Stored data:
*** Begin section ***
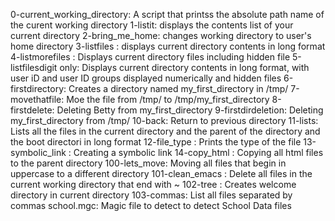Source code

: 0-current_working_directory: A script that printss the absolute path name of the curent working directory
1-listit: displays the contents list of your current directory
2-bring_me_home: changes working directory to user's home directory
3-listfiles : displays current directory contents in long format
4-listmorefiles : Displays current directory files including hidden file
5-listfilesdigit only: Displays current directory contents in long format, with user iD and user ID groups displayed numerically and hidden files
6-firstdirectory: Creates a directory named my_first_directory in /tmp/
7-movethatfile: Moe the file from /tmp/ to /tmp/my_first_directory
8-firstdelete: Deleting Betty from my_first_directory
9-firstdirdeletion: Deleting my_first_directory from /tmp/
10-back: Return to previous directory
11-lists: Lists all the files in the current directory and the parent of the directory  and the boot directori in long format
12-file_type : Prints the type of the file
13-symbolic_link : Creating a symbolic link
14-copy_html : Copying all html files to the parent directory
100-lets_move: Moving all files that begin in uppercase to a different directory
101-clean_emacs : Delete all files in the current working directory that end with ~
102-tree : Creates welcome directory in current directory
103-commas: List all files separated by commas
school.mgc: Magic file to detect to detect School Data files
*** End section ***
- The problem
In the records above, find each line with the word "from" and copy it.

- Response to this exercise
7-movethatfile: Moe the file from /tmp/ to /tmp/my_first_directory
8-firstdelete: Deleting Betty from my_first_directory
9-firstdirdeletion: Deleting my_first_directory from /tmp/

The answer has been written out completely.